A vrai dire, cette structure même, et la résistance qu'elle oppose à la lecture littérale, représente un indice d'une intention de dissimuler son sens. Mais on peut répliquer aussi qu'elle n'exclut pas ce que Montaigne affirme souvent, à savoir qu'il ne veut que s'amuser sans se prendre jamais au sérieux.

Qui décidera donc s'il faut attribuer aux Essais un sens caché, et si les indices en eux d'une forme d'athéisme sont à prendre davantage au sérieux que les affirmations d'orthodoxie de l'auteur qu'on y trouve également ? C'est bien sûr le lecteur, je veux dire le lecteur individuel, pour qui la question se posera sans qu'une science ait pu la résoudre pour lui.

Et s'il accepte le défi que lui pose le texte de réfléchir à son propre rapport avec lui, il pourra trouver éventuellement des signes réfléchissant ce rapport. Car les Essais comportent en eux-mêmes cette relation du lecteur à l'auteur, sous diverses formes, dont la plus évidente se présente certainement dans le fait que cette œuvre est émaillée de citations, tirées des lectures de l'auteur. Cet écrivain est aussi un lecteur, qui nous montre ce qu'il fait de ses lectures, et qui lit parfois directement dans son propre texte, interprétant explicitement ses auteurs. Or comment les traite-t-il d'habitude ? A première vue, le lecteur scolastique imaginera retrouver le type de citations usuelles pour lui, celles qui servent d'autorité. Dans cet usage, la citation représente comme une couche supérieure au texte normal dans lequel elle intervient, et lui donne un rapport à une autorité reconnue, à laquelle le discours peut comme s'accrocher, pour en tirer à son tour une parcelle de cette autorité. Or il est évident que ce n'est pas le rôle des citations de Montaigne, qui ne donne généralement pas même ses références. Serait-il plus pertinent de les comprendre selon un autre modèle, celui des citations destinées à orner le texte ? Dans ce cas, les auteurs cités sont présents pour leur qualité littéraire, à laquelle on recourt pour faire rejaillir sur le texte, non plus l'autorité, mais, disons, une certaine beauté empruntée, comme dans l'usage des bijoux. L'interprétation est davantage plausible dans le cadre des Essais.
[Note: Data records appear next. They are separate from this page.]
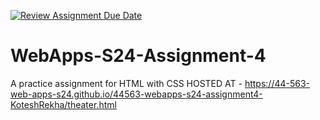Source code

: [![Review Assignment Due Date](https://classroom.github.com/assets/deadline-readme-button-24ddc0f5d75046c5622901739e7c5dd533143b0c8e959d652212380cedb1ea36.svg)](https://classroom.github.com/a/4386q9bN)
# WebApps-S24-Assignment-4
A practice assignment for HTML with CSS
HOSTED AT - https://44-563-web-apps-s24.github.io/44563-webapps-s24-assignment4-KoteshRekha/theater.html

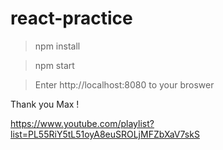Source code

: # react-practice

>npm install

>npm start

>Enter http://localhost:8080 to your broswer


Thank you Max !

https://www.youtube.com/playlist?list=PL55RiY5tL51oyA8euSROLjMFZbXaV7skS
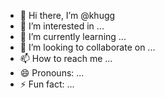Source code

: - 👋 Hi there, I’m @khugg
- 👀 I’m interested in ...
- 🌱 I’m currently learning ...
- 💞️ I’m looking to collaborate on ...
- 📫 How to reach me ...
- 😄 Pronouns: ...
- ⚡ Fun fact: ...

<!---
khugg/khugg is a ✨ special ✨ repository because its `README.md` (this file) appears on your GitHub profile.
You can click the Preview link to take a look at your changes.
--->
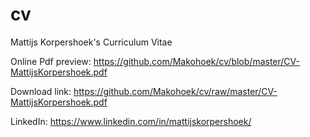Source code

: # cv
Mattijs Korpershoek's Curriculum Vitae

Online Pdf preview:
https://github.com/Makohoek/cv/blob/master/CV-MattijsKorpershoek.pdf

Download link:
https://github.com/Makohoek/cv/raw/master/CV-MattijsKorpershoek.pdf

LinkedIn:
https://www.linkedin.com/in/mattijskorpershoek/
Mais elle ne convainc pas non plus vraiment, car le rapport entre le texte de Montaigne et ces citations semble plus intime et substantiel. Les auteurs semblent davantage convoqués à une sorte de conversation, dans laquelle n'existe pas vraiment, quoi que Montaigne en dise parfois, de décalage qualitatif entre les auteurs cités et son propre texte. Certes, les citations sont présentées souvent comme des modèles, à la fois quant à la pensée et quant à la qualité littéraire. Mais Montaigne ne se place pas dans leur dépendance, il ne les imite pas simplement, il s'en inspire et rivalise avec eux, et cela même, parfois, très explicitement. Et il choisit les auteurs qui lui paraissent les meilleurs, dans leurs meilleurs moments, non pour les exposer, mais pour entrer avec eux dans la lice et penser en leur compagnie. Ils ne lui fournissent pas des conclusions, mais des objets de réflexion et des défis.

N'est-ce pas ainsi que le lecteur est invité à lire les Essais eux-mêmes ? Alors, celui qui saura si Montaigne professe ou non l'athéisme derrière les voiles qui le cachent peut-être, ce sera celui qui sera entré dans cette conversation exigeante et personnelle avec lui.

Peut-être apparaîtra-t-il à un tel lecteur que cet athéisme voilé ne se cache pas uniquement pour échapper aux censeurs de son temps, à ceux de l'institution et à tous les censeurs privés, qui défendent aussi l'orthodoxie commune — et il y en a une en tout temps et en tout lieu. Car le procédé vaut à un niveau bien plus général, dans toute forme de pensée qui ne se transmet pas par autorité, et qui ne délivre pas toutes faites des vérités, mais qui se propose d'éduquer à les découvrir.